Pictures paired with source code
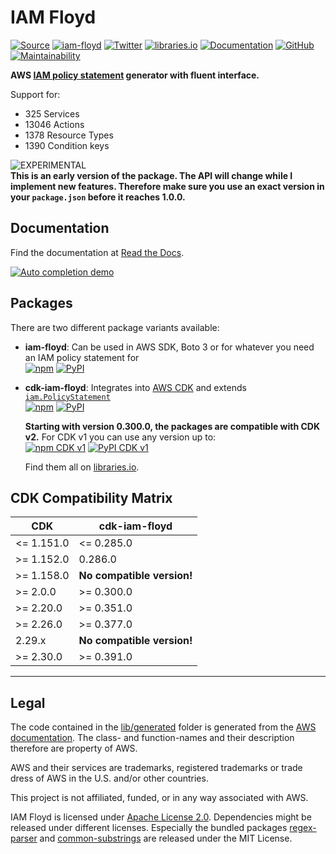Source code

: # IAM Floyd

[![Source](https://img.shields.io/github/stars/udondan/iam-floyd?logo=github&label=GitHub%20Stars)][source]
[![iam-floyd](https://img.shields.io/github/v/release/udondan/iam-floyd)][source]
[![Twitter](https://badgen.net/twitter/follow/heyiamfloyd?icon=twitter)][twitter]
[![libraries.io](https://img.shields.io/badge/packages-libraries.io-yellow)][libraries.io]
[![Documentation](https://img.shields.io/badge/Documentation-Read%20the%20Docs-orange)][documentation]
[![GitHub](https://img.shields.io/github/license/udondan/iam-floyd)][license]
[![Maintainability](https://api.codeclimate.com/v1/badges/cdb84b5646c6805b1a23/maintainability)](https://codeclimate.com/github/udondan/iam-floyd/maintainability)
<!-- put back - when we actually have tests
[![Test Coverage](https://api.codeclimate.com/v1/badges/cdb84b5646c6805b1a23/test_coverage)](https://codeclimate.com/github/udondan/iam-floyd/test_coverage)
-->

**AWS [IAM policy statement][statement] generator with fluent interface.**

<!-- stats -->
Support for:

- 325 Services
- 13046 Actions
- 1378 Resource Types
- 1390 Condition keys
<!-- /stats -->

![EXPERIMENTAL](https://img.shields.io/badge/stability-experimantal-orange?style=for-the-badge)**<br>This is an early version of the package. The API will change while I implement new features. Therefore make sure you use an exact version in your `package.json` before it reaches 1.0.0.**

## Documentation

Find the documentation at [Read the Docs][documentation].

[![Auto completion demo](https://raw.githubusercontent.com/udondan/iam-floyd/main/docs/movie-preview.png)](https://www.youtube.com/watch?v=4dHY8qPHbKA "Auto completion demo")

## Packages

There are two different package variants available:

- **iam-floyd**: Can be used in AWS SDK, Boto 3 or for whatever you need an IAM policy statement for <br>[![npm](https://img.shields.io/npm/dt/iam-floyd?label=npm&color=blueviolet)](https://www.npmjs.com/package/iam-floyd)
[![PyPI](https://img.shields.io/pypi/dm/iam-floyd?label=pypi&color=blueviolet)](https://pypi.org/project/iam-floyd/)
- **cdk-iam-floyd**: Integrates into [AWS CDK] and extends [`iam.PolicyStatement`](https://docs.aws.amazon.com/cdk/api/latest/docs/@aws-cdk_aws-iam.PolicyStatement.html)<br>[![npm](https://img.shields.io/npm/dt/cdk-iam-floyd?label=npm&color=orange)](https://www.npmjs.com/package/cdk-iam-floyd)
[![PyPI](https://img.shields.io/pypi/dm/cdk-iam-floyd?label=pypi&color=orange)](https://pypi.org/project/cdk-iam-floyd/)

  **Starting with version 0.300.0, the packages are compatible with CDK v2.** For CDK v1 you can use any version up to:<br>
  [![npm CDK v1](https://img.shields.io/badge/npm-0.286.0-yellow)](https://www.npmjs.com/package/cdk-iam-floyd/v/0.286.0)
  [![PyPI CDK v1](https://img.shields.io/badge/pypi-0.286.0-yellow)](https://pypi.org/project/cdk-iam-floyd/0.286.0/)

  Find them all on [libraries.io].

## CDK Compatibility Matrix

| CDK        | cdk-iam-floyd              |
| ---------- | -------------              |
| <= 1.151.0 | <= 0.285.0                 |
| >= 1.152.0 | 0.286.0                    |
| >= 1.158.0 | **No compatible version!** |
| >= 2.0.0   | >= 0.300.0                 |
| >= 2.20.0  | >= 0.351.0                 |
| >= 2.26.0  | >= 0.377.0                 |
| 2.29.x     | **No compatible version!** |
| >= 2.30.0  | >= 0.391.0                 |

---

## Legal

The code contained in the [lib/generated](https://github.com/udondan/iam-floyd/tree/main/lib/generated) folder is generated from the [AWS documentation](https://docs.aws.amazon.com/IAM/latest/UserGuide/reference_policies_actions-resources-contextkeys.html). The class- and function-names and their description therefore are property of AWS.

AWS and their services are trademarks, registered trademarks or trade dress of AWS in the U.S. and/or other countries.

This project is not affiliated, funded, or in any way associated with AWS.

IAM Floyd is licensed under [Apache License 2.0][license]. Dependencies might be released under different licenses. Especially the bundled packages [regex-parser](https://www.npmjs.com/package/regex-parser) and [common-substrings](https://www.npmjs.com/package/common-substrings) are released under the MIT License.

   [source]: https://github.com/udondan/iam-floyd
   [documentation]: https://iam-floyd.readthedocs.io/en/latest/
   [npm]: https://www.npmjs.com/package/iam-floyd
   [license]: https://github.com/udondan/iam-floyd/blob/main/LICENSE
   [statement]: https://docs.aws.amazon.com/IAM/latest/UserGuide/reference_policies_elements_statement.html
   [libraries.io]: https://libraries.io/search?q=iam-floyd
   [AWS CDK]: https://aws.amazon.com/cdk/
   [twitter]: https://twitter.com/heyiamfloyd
* * *
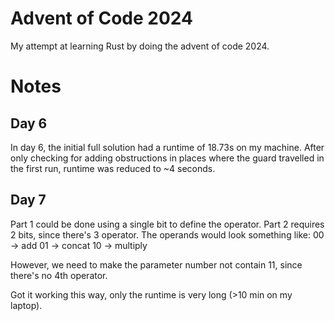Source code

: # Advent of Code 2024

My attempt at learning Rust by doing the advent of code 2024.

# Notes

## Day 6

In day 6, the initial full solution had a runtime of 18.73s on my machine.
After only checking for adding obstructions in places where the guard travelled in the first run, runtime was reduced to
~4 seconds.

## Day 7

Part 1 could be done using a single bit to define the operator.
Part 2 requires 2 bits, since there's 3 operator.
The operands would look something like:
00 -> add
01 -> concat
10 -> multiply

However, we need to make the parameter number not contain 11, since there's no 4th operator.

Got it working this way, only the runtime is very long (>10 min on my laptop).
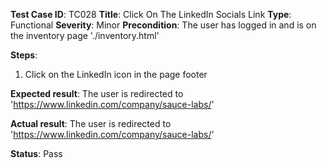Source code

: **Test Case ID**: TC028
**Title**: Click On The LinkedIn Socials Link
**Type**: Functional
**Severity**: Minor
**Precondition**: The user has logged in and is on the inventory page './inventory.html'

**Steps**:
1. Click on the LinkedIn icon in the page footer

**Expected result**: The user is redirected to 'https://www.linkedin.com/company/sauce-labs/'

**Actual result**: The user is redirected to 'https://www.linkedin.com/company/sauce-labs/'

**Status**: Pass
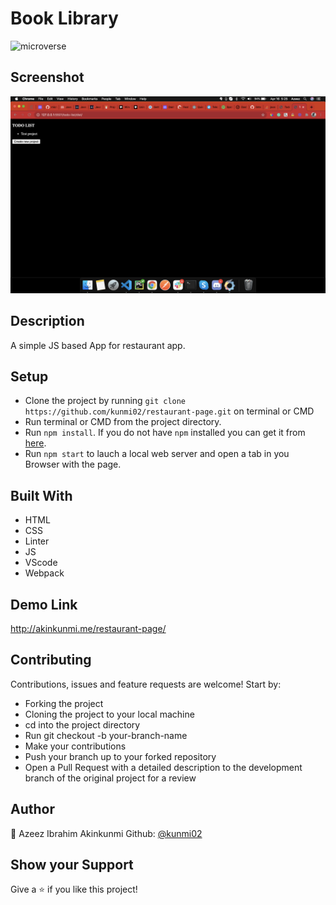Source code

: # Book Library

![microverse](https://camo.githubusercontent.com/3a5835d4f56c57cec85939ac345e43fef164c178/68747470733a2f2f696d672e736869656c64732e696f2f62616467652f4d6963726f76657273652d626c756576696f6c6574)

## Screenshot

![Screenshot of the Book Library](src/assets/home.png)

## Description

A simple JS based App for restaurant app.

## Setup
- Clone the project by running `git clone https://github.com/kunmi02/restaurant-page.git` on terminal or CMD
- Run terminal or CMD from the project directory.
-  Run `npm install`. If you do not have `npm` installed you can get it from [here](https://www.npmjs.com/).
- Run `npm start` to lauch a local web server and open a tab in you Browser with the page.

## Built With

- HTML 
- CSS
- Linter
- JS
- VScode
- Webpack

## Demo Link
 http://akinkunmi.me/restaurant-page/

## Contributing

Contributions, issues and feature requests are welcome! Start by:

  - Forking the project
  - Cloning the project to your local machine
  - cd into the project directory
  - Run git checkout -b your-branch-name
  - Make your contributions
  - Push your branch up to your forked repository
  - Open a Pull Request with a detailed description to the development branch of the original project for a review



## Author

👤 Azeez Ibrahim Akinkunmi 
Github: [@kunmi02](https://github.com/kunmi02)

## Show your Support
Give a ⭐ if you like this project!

● EXERCISE GOAL
Search the entries for the word "version", then gather every line that has it.

● EXPECTED ANSWER
![EXPERIMENTAL](https://img.shields.io/badge/stability-experimantal-orange?style=for-the-badge)**<br>This is an early version of the package. The API will change while I implement new features. Therefore make sure you use an exact version in your `package.json` before it reaches 1.0.0.**
  **Starting with version 0.300.0, the packages are compatible with CDK v2.** For CDK v1 you can use any version up to:<br>
| >= 1.158.0 | **No compatible version!** |
| 2.29.x     | **No compatible version!** |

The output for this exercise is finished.